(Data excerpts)
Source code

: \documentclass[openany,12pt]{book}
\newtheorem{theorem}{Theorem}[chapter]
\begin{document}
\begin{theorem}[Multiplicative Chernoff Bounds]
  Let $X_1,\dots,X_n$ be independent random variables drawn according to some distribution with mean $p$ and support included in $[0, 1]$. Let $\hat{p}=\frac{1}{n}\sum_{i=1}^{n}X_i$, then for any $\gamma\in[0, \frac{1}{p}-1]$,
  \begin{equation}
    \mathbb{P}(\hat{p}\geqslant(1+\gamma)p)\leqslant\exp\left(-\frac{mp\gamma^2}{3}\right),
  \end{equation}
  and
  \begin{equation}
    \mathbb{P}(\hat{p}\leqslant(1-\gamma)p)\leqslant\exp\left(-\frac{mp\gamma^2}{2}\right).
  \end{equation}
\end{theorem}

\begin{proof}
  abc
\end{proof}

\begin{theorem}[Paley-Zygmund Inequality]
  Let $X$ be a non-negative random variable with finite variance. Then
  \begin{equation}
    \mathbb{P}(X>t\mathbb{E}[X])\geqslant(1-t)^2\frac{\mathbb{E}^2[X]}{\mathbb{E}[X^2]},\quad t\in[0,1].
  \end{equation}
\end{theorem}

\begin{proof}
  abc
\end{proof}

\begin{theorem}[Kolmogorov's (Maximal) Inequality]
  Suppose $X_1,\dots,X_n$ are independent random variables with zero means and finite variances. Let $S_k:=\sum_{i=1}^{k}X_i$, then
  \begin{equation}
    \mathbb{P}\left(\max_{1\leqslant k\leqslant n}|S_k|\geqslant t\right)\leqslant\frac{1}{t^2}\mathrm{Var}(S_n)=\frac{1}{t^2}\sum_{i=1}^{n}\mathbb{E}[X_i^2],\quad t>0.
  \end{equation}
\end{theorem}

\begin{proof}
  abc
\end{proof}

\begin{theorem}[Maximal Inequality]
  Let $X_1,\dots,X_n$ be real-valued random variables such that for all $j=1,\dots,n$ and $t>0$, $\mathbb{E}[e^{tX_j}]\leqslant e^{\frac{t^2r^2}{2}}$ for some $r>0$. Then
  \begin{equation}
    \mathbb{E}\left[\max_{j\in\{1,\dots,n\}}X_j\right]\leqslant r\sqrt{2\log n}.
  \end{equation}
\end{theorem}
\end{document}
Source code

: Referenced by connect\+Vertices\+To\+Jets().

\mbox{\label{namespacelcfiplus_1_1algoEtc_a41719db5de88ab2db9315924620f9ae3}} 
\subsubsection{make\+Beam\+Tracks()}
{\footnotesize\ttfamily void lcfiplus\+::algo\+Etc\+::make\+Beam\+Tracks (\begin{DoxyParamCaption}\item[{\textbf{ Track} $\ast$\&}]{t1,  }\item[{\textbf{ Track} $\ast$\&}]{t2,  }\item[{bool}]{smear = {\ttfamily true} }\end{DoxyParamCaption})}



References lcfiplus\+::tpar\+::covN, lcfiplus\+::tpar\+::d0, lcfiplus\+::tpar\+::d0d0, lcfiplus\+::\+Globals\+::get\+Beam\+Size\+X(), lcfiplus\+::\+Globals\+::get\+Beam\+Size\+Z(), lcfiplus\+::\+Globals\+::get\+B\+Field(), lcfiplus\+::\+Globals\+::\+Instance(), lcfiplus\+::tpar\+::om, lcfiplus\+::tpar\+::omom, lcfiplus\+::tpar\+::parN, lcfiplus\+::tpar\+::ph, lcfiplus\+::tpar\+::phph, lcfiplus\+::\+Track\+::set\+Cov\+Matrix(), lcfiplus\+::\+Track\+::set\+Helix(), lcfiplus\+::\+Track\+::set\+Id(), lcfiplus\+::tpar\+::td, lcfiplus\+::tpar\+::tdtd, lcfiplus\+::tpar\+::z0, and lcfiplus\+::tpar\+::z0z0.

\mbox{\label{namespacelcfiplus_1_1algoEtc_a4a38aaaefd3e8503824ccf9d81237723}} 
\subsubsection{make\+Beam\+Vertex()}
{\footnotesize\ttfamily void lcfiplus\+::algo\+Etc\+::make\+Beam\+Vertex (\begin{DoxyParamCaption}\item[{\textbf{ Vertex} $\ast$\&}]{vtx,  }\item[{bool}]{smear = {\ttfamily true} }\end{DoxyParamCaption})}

▶ EXERCISE DIRECTIONS: Out of the records above, pull each line containing the word "bool".

▶ ANSWER TO THE EXERCISE:
{\footnotesize\ttfamily void lcfiplus\+::algo\+Etc\+::make\+Beam\+Tracks (\begin{DoxyParamCaption}\item[{\textbf{ Track} $\ast$\&}]{t1,  }\item[{\textbf{ Track} $\ast$\&}]{t2,  }\item[{bool}]{smear = {\ttfamily true} }\end{DoxyParamCaption})}
{\footnotesize\ttfamily void lcfiplus\+::algo\+Etc\+::make\+Beam\+Vertex (\begin{DoxyParamCaption}\item[{\textbf{ Vertex} $\ast$\&}]{vtx,  }\item[{bool}]{smear = {\ttfamily true} }\end{DoxyParamCaption})}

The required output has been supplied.